Recent 19% pullback isn't enough to hurt long-term Yield Go Holdings (HKG:1796) shareholders, they're still up 106% over 1 year

By
Simply Wall St
Published
May 14, 2022
SEHK:1796
Source: Shutterstock

Yield Go Holdings Ltd. (HKG:1796) shareholders might be concerned after seeing the share price drop 19% in the last week. But that doesn't detract from the splendid returns of the last year. Indeed, the share price is up an impressive 106% in that time. So it is important to view the recent reduction in price through that lense. Investors should be wondering whether the business itself has the fundamental value required to continue to drive gains.

In light of the stock dropping 19% in the past week, we want to investigate the longer term story, and see if fundamentals have been the driver of the company's positive one-year return.

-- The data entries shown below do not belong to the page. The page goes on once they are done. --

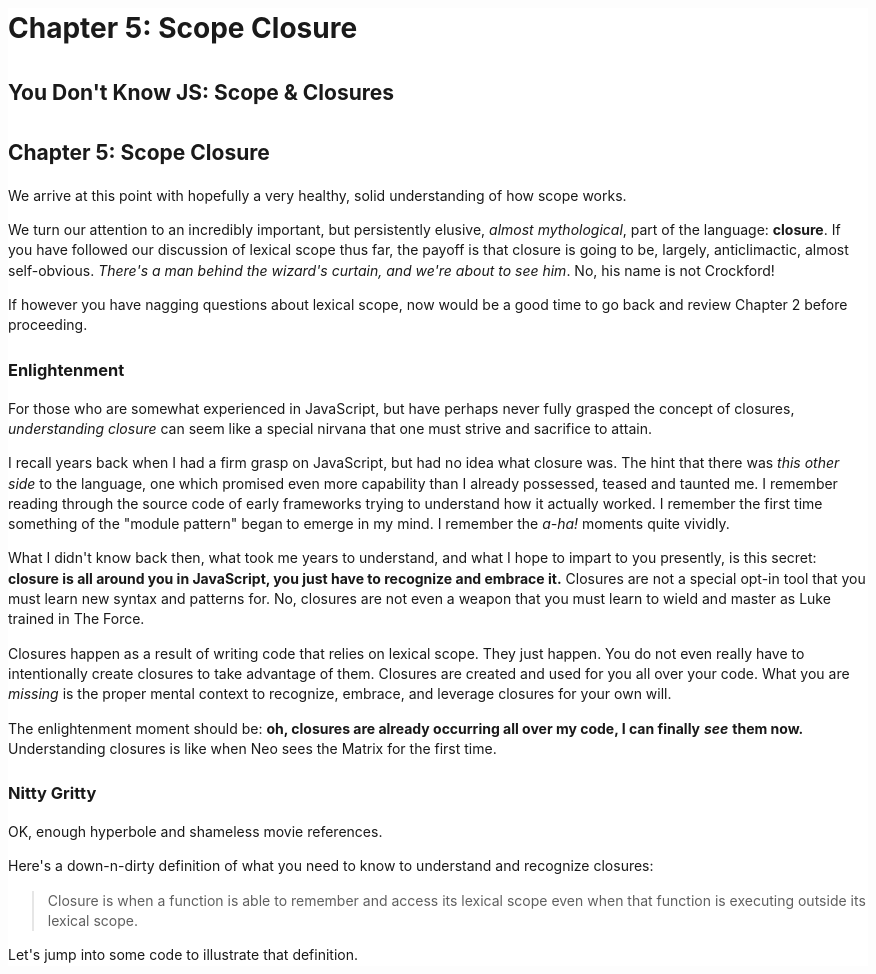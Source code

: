 # Chapter 5: Scope Closure

## You Don't Know JS: Scope & Closures

## Chapter 5: Scope Closure

We arrive at this point with hopefully a very healthy, solid understanding of how scope works.

We turn our attention to an incredibly important, but persistently elusive, _almost mythological_, part of the language: **closure**. If you have followed our discussion of lexical scope thus far, the payoff is that closure is going to be, largely, anticlimactic, almost self-obvious. _There's a man behind the wizard's curtain, and we're about to see him_. No, his name is not Crockford!

If however you have nagging questions about lexical scope, now would be a good time to go back and review Chapter 2 before proceeding.

### Enlightenment

For those who are somewhat experienced in JavaScript, but have perhaps never fully grasped the concept of closures, _understanding closure_ can seem like a special nirvana that one must strive and sacrifice to attain.

I recall years back when I had a firm grasp on JavaScript, but had no idea what closure was. The hint that there was _this other side_ to the language, one which promised even more capability than I already possessed, teased and taunted me. I remember reading through the source code of early frameworks trying to understand how it actually worked. I remember the first time something of the "module pattern" began to emerge in my mind. I remember the _a-ha!_ moments quite vividly.

What I didn't know back then, what took me years to understand, and what I hope to impart to you presently, is this secret: **closure is all around you in JavaScript, you just have to recognize and embrace it.** Closures are not a special opt-in tool that you must learn new syntax and patterns for. No, closures are not even a weapon that you must learn to wield and master as Luke trained in The Force.

Closures happen as a result of writing code that relies on lexical scope. They just happen. You do not even really have to intentionally create closures to take advantage of them. Closures are created and used for you all over your code. What you are _missing_ is the proper mental context to recognize, embrace, and leverage closures for your own will.

The enlightenment moment should be: **oh, closures are already occurring all over my code, I can finally** _**see**_ **them now.** Understanding closures is like when Neo sees the Matrix for the first time.

### Nitty Gritty

OK, enough hyperbole and shameless movie references.

Here's a down-n-dirty definition of what you need to know to understand and recognize closures:

> Closure is when a function is able to remember and access its lexical scope even when that function is executing outside its lexical scope.

Let's jump into some code to illustrate that definition.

View our latest analysis for Yield Go Holdings

Given that Yield Go Holdings didn't make a profit in the last twelve months, we'll focus on revenue growth to form a quick view of its business development. Shareholders of unprofitable companies usually expect strong revenue growth. As you can imagine, fast revenue growth, when maintained, often leads to fast profit growth.

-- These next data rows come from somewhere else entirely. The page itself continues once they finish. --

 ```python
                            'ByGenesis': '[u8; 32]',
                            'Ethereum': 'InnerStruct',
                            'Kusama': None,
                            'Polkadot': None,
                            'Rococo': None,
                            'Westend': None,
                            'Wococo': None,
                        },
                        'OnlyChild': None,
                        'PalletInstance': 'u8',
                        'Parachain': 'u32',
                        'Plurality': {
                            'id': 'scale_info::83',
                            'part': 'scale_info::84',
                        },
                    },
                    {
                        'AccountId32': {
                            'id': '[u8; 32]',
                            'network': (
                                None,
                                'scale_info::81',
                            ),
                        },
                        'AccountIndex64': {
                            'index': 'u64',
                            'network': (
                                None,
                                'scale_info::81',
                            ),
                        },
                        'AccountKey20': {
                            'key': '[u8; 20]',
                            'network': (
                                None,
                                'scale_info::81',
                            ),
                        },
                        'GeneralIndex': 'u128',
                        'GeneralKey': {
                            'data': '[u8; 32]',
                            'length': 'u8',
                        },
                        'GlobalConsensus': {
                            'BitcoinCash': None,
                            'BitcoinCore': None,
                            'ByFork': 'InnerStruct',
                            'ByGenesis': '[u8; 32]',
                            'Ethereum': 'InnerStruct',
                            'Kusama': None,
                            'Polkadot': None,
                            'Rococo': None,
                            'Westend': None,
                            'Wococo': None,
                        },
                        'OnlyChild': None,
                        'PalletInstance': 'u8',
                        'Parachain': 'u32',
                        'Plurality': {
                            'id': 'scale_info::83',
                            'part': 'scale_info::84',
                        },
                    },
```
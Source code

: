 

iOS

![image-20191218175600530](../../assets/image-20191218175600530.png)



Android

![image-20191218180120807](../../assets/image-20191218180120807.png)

Yield Go Holdings actually shrunk its revenue over the last year, with a reduction of 29%. So we would not have expected the share price to rise 106%. This is a good example of how buyers can push up prices even before the fundamental metrics show much growth. Of course, it could be that the market expected this revenue drop.

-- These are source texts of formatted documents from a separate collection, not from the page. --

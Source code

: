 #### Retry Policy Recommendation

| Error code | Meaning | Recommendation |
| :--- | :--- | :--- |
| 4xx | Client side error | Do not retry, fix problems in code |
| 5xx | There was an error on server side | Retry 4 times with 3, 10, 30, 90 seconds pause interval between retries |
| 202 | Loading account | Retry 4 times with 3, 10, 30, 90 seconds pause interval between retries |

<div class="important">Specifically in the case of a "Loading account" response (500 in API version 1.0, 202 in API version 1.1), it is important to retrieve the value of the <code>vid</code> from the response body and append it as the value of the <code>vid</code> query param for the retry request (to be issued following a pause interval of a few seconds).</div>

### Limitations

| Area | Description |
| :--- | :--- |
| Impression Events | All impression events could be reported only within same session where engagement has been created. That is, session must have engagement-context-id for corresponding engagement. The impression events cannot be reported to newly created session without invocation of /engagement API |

The graphic below depicts how earnings and revenue have changed over time (unveil the exact values by clicking on the image).

earnings-and-revenue-growth
SEHK:1796 Earnings and Revenue Growth May 14th 2022

We're pleased to report that the CEO is remunerated more modestly than most CEOs at similarly capitalized companies. It's always worth keeping an eye on CEO pay, but a more important question is whether the company will grow earnings throughout the years. It might be well worthwhile taking a look at our free report on Yield Go Holdings' earnings, revenue and cash flow.

A Different Perspective

We're pleased to report that Yield Go Holdings rewarded shareholders with a total shareholder return of 106% over the last year. That gain actually surpasses the 17% TSR it generated (per year) over three years. These improved returns may hint at some real business momentum, implying that now could be a great time to delve deeper. I find it very interesting to look at share price over the long term as a proxy for business performance. But to truly gain insight, we need to consider other information, too. For instance, we've identified 2 warning signs for Yield Go Holdings (1 is a bit unpleasant) that you should be aware of.

But note: Yield Go Holdings may not be the best stock to buy. So take a peek at this free list of interesting companies with past earnings growth (and further growth forecast).

Please note, the market returns quoted in this article reflect the market weighted average returns of stocks that currently trade on HK exchanges.